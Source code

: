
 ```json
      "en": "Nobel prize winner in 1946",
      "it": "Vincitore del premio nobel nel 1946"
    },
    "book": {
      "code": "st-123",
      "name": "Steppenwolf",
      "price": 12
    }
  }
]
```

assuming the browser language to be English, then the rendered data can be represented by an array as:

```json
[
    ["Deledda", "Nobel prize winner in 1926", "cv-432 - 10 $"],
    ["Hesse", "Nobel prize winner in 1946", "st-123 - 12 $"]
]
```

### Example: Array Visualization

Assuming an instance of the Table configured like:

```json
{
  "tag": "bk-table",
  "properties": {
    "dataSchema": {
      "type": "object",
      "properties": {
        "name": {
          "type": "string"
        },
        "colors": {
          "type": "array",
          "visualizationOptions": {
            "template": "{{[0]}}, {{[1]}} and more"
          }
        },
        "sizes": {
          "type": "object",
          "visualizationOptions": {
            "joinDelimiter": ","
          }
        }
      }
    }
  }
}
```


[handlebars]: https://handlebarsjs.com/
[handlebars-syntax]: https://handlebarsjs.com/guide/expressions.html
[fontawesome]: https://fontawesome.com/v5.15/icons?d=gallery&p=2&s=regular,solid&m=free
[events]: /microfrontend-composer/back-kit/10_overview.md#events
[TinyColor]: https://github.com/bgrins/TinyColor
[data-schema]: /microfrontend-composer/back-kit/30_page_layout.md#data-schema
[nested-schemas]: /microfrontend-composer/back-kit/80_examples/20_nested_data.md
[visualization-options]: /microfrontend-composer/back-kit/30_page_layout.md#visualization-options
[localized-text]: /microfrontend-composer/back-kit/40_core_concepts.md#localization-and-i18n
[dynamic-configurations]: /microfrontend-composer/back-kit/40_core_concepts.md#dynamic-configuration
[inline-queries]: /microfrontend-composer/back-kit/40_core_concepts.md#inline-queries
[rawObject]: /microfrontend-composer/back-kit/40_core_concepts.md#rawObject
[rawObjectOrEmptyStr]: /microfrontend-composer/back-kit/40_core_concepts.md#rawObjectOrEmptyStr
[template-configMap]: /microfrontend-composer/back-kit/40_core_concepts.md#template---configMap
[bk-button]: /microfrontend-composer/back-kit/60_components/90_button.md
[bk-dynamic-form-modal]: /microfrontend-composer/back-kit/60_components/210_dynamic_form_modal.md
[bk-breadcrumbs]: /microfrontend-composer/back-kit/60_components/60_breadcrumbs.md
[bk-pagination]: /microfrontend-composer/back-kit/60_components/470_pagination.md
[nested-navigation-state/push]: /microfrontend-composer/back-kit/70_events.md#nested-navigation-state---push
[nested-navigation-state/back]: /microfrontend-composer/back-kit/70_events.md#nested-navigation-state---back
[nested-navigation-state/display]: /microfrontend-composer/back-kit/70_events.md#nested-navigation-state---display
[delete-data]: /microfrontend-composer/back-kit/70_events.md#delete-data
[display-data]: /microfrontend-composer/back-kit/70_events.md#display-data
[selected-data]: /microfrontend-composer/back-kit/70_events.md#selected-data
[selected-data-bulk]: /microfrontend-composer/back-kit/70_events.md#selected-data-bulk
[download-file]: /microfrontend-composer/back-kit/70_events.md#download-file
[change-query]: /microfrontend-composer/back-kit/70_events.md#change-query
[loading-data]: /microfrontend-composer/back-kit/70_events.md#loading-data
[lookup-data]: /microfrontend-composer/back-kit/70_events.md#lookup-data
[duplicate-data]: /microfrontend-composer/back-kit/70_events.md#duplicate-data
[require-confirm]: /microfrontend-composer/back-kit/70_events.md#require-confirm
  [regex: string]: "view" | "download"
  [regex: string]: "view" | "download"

------------------------------

# WHAT YOU SHOULD DO
Consider the string "prize". State how many lines of the data contain it, giving the number alone.

# SOLUTION FOR THIS EXERCISE
3